DEV Community

Cover image for 1.3.3 INSERT/UPDATE/DELETE Targetlist Normalization (Default Expansion)
JoongHyuk Shin
JoongHyuk Shin

Posted on

1.3.3 INSERT/UPDATE/DELETE Targetlist Normalization (Default Expansion)

The two rewriter tasks we have seen so far, view expansion and RLS policy injection, were unpacked under the assumption that the query is a SELECT. INSERT/UPDATE/DELETE go through one more preparatory stage on top of those. Even when the user only writes INSERT INTO accounts (owner) VALUES ('alice'), what PostgreSQL ends up looking at is a query where the id, balance, and created_at slots already contain expressions. That preparation does not exist for SELECT. The subject of this section is how that preparation works, and why it has to happen before user-defined rules get applied.

DML preparation has to happen before rule application

The rewriter is divided into two phases. The first phase applies user-defined rules; the second applies view expansion and RLS to each resulting Query (fireRIRrules, seen in 1.3.1 and 1.3.2). SELECT queries have essentially nothing to do in the first phase. Only INSERT/UPDATE/DELETE receive additional processing inside the first phase.

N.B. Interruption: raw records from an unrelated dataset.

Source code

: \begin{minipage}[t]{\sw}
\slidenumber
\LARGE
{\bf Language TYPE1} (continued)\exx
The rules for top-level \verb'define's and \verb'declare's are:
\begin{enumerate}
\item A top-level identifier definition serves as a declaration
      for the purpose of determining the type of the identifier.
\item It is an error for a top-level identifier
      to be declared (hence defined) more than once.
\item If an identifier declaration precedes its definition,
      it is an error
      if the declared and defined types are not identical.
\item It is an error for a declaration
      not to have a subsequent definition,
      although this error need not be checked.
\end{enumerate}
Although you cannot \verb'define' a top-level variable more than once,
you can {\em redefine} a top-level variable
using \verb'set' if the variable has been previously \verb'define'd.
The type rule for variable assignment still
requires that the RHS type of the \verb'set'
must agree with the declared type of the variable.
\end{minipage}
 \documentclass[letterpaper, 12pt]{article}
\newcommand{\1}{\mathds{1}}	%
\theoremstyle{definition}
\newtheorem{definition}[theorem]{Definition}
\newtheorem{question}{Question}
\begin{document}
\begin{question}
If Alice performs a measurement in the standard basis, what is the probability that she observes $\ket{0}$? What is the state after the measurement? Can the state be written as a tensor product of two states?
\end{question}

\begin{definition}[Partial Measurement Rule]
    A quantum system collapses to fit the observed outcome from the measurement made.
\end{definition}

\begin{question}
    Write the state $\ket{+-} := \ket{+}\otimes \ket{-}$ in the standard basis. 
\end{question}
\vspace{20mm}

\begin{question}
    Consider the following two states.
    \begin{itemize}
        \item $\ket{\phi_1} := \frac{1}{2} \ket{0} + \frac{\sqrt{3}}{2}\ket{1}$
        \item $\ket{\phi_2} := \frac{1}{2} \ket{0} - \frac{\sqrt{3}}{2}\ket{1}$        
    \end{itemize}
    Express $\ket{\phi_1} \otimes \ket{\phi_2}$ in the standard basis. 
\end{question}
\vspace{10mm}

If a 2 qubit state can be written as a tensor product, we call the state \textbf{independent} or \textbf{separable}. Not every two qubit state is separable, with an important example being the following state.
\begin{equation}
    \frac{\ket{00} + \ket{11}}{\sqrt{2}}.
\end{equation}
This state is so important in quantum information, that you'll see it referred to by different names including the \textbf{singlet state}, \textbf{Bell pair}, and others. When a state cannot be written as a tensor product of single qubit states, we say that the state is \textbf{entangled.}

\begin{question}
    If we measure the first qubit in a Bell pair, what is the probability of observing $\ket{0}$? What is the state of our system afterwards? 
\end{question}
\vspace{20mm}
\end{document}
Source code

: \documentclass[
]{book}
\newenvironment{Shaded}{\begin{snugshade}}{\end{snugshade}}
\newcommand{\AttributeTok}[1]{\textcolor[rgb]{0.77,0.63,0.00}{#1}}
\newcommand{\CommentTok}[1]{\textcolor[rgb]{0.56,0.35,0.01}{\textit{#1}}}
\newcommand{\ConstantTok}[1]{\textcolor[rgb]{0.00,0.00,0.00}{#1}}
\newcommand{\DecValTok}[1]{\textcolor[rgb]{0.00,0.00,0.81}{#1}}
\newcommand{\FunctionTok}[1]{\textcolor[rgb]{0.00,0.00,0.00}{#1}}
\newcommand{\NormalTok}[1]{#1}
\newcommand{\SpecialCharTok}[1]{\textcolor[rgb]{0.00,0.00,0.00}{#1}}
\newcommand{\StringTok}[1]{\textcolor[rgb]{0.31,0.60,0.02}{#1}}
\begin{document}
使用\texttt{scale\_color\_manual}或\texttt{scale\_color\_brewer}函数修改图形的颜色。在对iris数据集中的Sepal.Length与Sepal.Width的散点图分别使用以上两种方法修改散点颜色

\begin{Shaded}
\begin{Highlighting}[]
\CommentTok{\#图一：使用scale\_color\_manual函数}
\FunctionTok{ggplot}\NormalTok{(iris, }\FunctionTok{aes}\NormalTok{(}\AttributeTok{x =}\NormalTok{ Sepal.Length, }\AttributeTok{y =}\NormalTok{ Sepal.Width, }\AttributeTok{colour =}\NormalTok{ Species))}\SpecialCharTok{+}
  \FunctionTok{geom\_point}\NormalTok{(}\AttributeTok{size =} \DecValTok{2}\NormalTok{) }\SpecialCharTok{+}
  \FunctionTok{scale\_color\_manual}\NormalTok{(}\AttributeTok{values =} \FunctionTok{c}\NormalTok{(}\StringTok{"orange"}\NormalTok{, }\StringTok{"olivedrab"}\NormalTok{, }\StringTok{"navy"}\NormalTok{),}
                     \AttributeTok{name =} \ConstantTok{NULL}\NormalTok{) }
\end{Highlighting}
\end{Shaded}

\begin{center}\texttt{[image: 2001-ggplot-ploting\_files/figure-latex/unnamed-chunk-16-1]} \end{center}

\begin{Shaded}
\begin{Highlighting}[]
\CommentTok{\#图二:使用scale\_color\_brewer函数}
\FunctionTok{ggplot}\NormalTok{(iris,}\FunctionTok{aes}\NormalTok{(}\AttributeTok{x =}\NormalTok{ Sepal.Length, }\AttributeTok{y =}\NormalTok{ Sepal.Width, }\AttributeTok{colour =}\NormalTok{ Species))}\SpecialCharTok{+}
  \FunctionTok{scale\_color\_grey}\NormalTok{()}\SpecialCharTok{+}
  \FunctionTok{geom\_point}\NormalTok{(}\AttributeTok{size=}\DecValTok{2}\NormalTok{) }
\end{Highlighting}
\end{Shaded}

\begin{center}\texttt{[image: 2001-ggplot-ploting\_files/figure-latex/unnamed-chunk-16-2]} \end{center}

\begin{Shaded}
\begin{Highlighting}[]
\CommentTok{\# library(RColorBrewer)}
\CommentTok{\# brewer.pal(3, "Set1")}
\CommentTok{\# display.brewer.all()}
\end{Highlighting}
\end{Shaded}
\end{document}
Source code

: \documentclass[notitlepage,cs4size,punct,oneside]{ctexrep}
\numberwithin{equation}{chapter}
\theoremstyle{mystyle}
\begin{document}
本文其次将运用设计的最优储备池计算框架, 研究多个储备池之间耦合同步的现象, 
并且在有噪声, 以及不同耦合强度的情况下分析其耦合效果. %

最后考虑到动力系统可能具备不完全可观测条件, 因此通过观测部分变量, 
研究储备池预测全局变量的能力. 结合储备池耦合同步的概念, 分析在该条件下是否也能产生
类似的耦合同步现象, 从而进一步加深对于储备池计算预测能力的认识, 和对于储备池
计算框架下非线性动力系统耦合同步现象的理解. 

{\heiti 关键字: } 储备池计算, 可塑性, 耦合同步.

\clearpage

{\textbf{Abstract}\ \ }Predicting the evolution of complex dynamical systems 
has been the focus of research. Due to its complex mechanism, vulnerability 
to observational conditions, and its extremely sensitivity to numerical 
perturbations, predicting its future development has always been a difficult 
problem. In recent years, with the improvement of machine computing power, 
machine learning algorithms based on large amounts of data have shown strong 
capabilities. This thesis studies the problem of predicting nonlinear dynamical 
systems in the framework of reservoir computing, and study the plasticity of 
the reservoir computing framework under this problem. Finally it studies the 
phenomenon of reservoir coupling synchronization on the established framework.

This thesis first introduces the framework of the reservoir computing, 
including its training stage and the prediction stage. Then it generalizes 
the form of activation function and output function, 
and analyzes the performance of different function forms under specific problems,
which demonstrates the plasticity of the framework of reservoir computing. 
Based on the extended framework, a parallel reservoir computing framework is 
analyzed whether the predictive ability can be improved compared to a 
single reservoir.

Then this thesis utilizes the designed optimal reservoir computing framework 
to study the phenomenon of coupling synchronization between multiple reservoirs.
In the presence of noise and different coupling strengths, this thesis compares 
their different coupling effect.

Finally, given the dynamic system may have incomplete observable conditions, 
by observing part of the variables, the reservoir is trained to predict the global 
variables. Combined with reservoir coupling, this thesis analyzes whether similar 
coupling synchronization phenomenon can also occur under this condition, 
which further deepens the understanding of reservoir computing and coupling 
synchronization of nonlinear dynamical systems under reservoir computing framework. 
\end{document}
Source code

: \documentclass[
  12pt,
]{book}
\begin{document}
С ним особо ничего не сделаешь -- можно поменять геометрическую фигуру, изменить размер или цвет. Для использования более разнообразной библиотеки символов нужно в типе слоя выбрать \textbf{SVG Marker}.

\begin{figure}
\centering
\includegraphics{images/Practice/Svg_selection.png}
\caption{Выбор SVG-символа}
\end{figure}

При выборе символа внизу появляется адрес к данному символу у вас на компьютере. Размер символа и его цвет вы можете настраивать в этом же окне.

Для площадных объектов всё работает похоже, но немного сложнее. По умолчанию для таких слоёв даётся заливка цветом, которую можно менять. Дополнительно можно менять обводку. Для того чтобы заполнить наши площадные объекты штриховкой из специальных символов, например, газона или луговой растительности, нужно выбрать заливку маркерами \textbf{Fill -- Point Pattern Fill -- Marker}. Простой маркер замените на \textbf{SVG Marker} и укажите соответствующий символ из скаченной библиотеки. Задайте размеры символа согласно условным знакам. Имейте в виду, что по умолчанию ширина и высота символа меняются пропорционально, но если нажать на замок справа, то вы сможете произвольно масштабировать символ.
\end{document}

The first step of that additional processing is targetlist normalization. For INSERT, the rewriter fills in default expressions for columns the user did not name (when those columns have defaults), and replaces any DEFAULT keyword the user wrote with the actual expression. UPDATE goes through the same normalization function, but with less to do because there are no missing slots to fill. DELETE skips the stage entirely.

Why does this normalization have to come before rule application? The answer comes from looking at how the RULE system (1.3.1) refers to columns. The accounts table used throughout this section is defined as follows.

CREATE TABLE accounts (
    id          integer GENERATED ALWAYS AS IDENTITY PRIMARY KEY,
    owner       text NOT NULL,
    balance     numeric DEFAULT 0,
    created_at  timestamptz DEFAULT now(),
    deleted_at  timestamptz
);
Enter fullscreen mode Exit fullscreen mode

The last column, deleted_at, has no DEFAULT clause and is not an identity column. In other words, it is a column with no default. This shape is common in the soft-delete pattern, and the way this column is handled later becomes one interesting case in this section.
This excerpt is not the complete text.